* _What the task asks_: Please return every line of the material verbatim and skip any images.

* _Exercise data_:
* * * * * * * * *

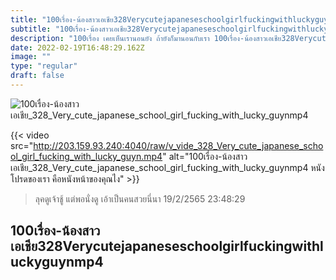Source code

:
 ```yaml
---
title: "100เรื่อง-น้องสาวเอเชีย328Verycutejapaneseschoolgirlfuckingwithluckyguynmp4"
subtitle: "100เรื่อง-น้องสาวเอเชีย328Verycutejapaneseschoolgirlfuckingwithluckyguynmp4 วิธีที่ทำให้เธอหันมามอง คือการไอ"
description: "100เรื่อง เคยเห็นเรานอนยัง ถ้ายังก็มานอนกับเรา 100เรื่อง-น้องสาวเอเชีย328Verycutejapaneseschoolgirlfuckingwithluckyguynmp4 19/2/2565 23:48:29"
date: 2022-02-19T16:48:29.162Z
image: ""
type: "regular"
draft: false
---
```


![100เรื่อง-น้องสาวเอเชีย_328_Very_cute_japanese_school_girl_fucking_with_lucky_guynmp4](http://203.159.93.240:4040/raw/v_vide_328_Very_cute_japanese_school_girl_fucking_with_lucky_guyn.jpg)

{{< video src="http://203.159.93.240:4040/raw/v_vide_328_Very_cute_japanese_school_girl_fucking_with_lucky_guyn.mp4" alt="100เรื่อง-น้องสาวเอเชีย_328_Very_cute_japanese_school_girl_fucking_with_lucky_guynmp4 หนังโปรดของเรา คือหนังหน้าของคุณไง" >}}


> ลุคดูเจ้าชู้ แต่พอนั่งดู เอ้าเป็นคนสวยนี่นา 19/2/2565 23:48:29

## 100เรื่อง-น้องสาวเอเชีย328Verycutejapaneseschoolgirlfuckingwithluckyguynmp4
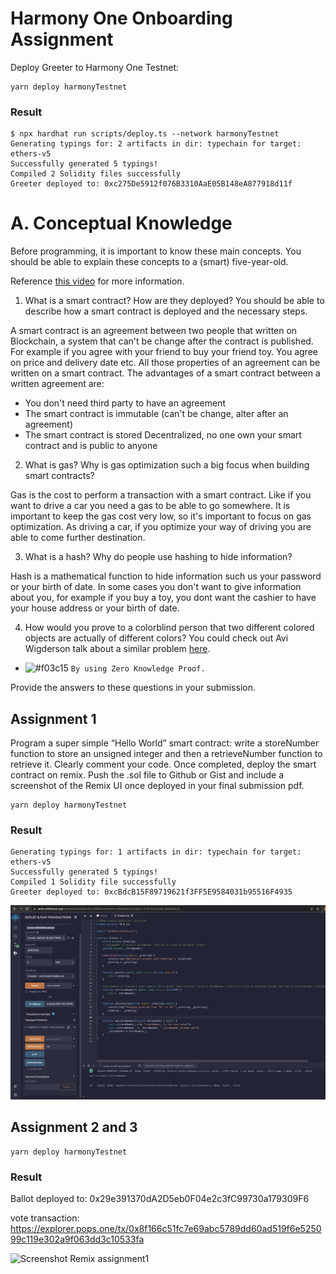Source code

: # Harmony One Onboarding Assignment

Deploy Greeter to Harmony One Testnet:

```shell
yarn deploy harmonyTestnet
```
### Result
```
$ npx hardhat run scripts/deploy.ts --network harmonyTestnet
Generating typings for: 2 artifacts in dir: typechain for target: ethers-v5
Successfully generated 5 typings!
Compiled 2 Solidity files successfully
Greeter deployed to: 0xc275De5912f076B3310AaE05B148eA877918d11f
```

# A. Conceptual Knowledge

Before programming, it is important to know these main concepts. You should be able to explain these concepts to a (smart) five-year-old.

Reference [this video](https://www.youtube.com/watch?v=M576WGiDBdQ&t=3884s) for more information. 

1. What is a smart contract? How are they deployed? You should be able to describe how a smart contract is deployed and the necessary steps. 

A smart contract is an agreement between two people that written on Blockchain, a system that can't be change after the contract is published. For example if you agree with your friend to buy your friend toy. You agree on price and delivery date etc. All those properties of an agreement can be written on a smart contract. The advantages of a smart contract between a written agreement are:
- You don't need third party to have an agreement
- The smart contract is immutable (can't be change, alter after an agreement)
- The smart contract is stored Decentralized, no one own your smart contract and is public to anyone



2. What is gas? Why is gas optimization such a big focus when building smart contracts?

Gas is the cost to perform a transaction with a smart contract. Like if you want to drive a car you need a gas to be able to go somewhere. It is important to keep the gas cost very low, so it's important to focus on gas optimization. As driving a car, if you optimize your way of driving you are able to come further destination.

3. What is a hash? Why do people use hashing to hide information?

Hash is a mathematical function to hide information such us your password or your birth of date.
In some cases you don't want to give information about you, for example if you buy a toy, you dont want the cashier to have your house address or your birth of date.

4. How would you prove to a colorblind person that two different colored objects are actually of different colors? You could check out Avi Wigderson talk about a similar problem [here](https://www.youtube.com/watch?v=5ovdoxnfFVc&t=4s). 

- ![#f03c15]() `By using Zero Knowledge Proof.`


Provide the answers to these questions in your submission.

## Assignment 1
Program a super simple “Hello World” smart contract: write a storeNumber function to store an unsigned integer and then a retrieveNumber function to retrieve it. Clearly comment your code. Once completed, deploy the smart contract on remix. Push the .sol file to Github or Gist and include a screenshot of the Remix UI once deployed in your final submission pdf.

```shell
yarn deploy harmonyTestnet
```

### Result
```
Generating typings for: 1 artifacts in dir: typechain for target: ethers-v5
Successfully generated 5 typings!
Compiled 1 Solidity file successfully
Greeter deployed to: 0xcBdcB15F89719621f3FF5E9584031b95516F4935
```
![Screenshot Remix assignment1](https://github.com/iam-dev/harmonyone-onboarding-contracts/blob/main/assignment1-using-remix.png)


## Assignment 2 and 3
```shell
yarn deploy harmonyTestnet
```

### Result
Ballot deployed to: 0x29e391370dA2D5eb0F04e2c3fC99730a179309F6


vote transaction: https://explorer.pops.one/tx/0x8f166c51fc7e69abc5789dd60ad519f6e525099c119e302a9f063dd3c10533fa

![Screenshot Remix assignment1](https://github.com/iam-dev/harmonyone-onboarding-contracts/blob/main/assignment2-3-using-remix.png.png)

* * * * * * * * *

* _Response area_:
Source code

:
 ```yaml
---
title: "100เรื่อง-น้องสาวเอเชีย328Verycutejapaneseschoolgirlfuckingwithluckyguynmp4"
subtitle: "100เรื่อง-น้องสาวเอเชีย328Verycutejapaneseschoolgirlfuckingwithluckyguynmp4 วิธีที่ทำให้เธอหันมามอง คือการไอ"
description: "100เรื่อง เคยเห็นเรานอนยัง ถ้ายังก็มานอนกับเรา 100เรื่อง-น้องสาวเอเชีย328Verycutejapaneseschoolgirlfuckingwithluckyguynmp4 19/2/2565 23:48:29"
date: 2022-02-19T16:48:29.162Z
image: ""
type: "regular"
draft: false
---
```


![100เรื่อง-น้องสาวเอเชีย_328_Very_cute_japanese_school_girl_fucking_with_lucky_guynmp4](http://203.159.93.240:4040/raw/v_vide_328_Very_cute_japanese_school_girl_fucking_with_lucky_guyn.jpg)

{{< video src="http://203.159.93.240:4040/raw/v_vide_328_Very_cute_japanese_school_girl_fucking_with_lucky_guyn.mp4" alt="100เรื่อง-น้องสาวเอเชีย_328_Very_cute_japanese_school_girl_fucking_with_lucky_guynmp4 หนังโปรดของเรา คือหนังหน้าของคุณไง" >}}


> ลุคดูเจ้าชู้ แต่พอนั่งดู เอ้าเป็นคนสวยนี่นา 19/2/2565 23:48:29

## 100เรื่อง-น้องสาวเอเชีย328Verycutejapaneseschoolgirlfuckingwithluckyguynmp4
Source code

: # Harmony One Onboarding Assignment

Deploy Greeter to Harmony One Testnet:

```shell
yarn deploy harmonyTestnet
```
### Result
```
$ npx hardhat run scripts/deploy.ts --network harmonyTestnet
Generating typings for: 2 artifacts in dir: typechain for target: ethers-v5
Successfully generated 5 typings!
Compiled 2 Solidity files successfully
Greeter deployed to: 0xc275De5912f076B3310AaE05B148eA877918d11f
```

# A. Conceptual Knowledge

Before programming, it is important to know these main concepts. You should be able to explain these concepts to a (smart) five-year-old.

Reference [this video](https://www.youtube.com/watch?v=M576WGiDBdQ&t=3884s) for more information. 

1. What is a smart contract? How are they deployed? You should be able to describe how a smart contract is deployed and the necessary steps. 

A smart contract is an agreement between two people that written on Blockchain, a system that can't be change after the contract is published. For example if you agree with your friend to buy your friend toy. You agree on price and delivery date etc. All those properties of an agreement can be written on a smart contract. The advantages of a smart contract between a written agreement are:
- You don't need third party to have an agreement
- The smart contract is immutable (can't be change, alter after an agreement)
- The smart contract is stored Decentralized, no one own your smart contract and is public to anyone



2. What is gas? Why is gas optimization such a big focus when building smart contracts?

Gas is the cost to perform a transaction with a smart contract. Like if you want to drive a car you need a gas to be able to go somewhere. It is important to keep the gas cost very low, so it's important to focus on gas optimization. As driving a car, if you optimize your way of driving you are able to come further destination.

3. What is a hash? Why do people use hashing to hide information?

Hash is a mathematical function to hide information such us your password or your birth of date.
In some cases you don't want to give information about you, for example if you buy a toy, you dont want the cashier to have your house address or your birth of date.

4. How would you prove to a colorblind person that two different colored objects are actually of different colors? You could check out Avi Wigderson talk about a similar problem [here](https://www.youtube.com/watch?v=5ovdoxnfFVc&t=4s). 

- ![#f03c15]() `By using Zero Knowledge Proof.`


Provide the answers to these questions in your submission.

## Assignment 1
Program a super simple “Hello World” smart contract: write a storeNumber function to store an unsigned integer and then a retrieveNumber function to retrieve it. Clearly comment your code. Once completed, deploy the smart contract on remix. Push the .sol file to Github or Gist and include a screenshot of the Remix UI once deployed in your final submission pdf.

```shell
yarn deploy harmonyTestnet
```

### Result
```
Generating typings for: 1 artifacts in dir: typechain for target: ethers-v5
Successfully generated 5 typings!
Compiled 1 Solidity file successfully
Greeter deployed to: 0xcBdcB15F89719621f3FF5E9584031b95516F4935
```
![Screenshot Remix assignment1](https://github.com/iam-dev/harmonyone-onboarding-contracts/blob/main/assignment1-using-remix.png)


## Assignment 2 and 3
```shell
yarn deploy harmonyTestnet
```

### Result
Ballot deployed to: 0x29e391370dA2D5eb0F04e2c3fC99730a179309F6


vote transaction: https://explorer.pops.one/tx/0x8f166c51fc7e69abc5789dd60ad519f6e525099c119e302a9f063dd3c10533fa

![Screenshot Remix assignment1](https://github.com/iam-dev/harmonyone-onboarding-contracts/blob/main/assignment2-3-using-remix.png.png)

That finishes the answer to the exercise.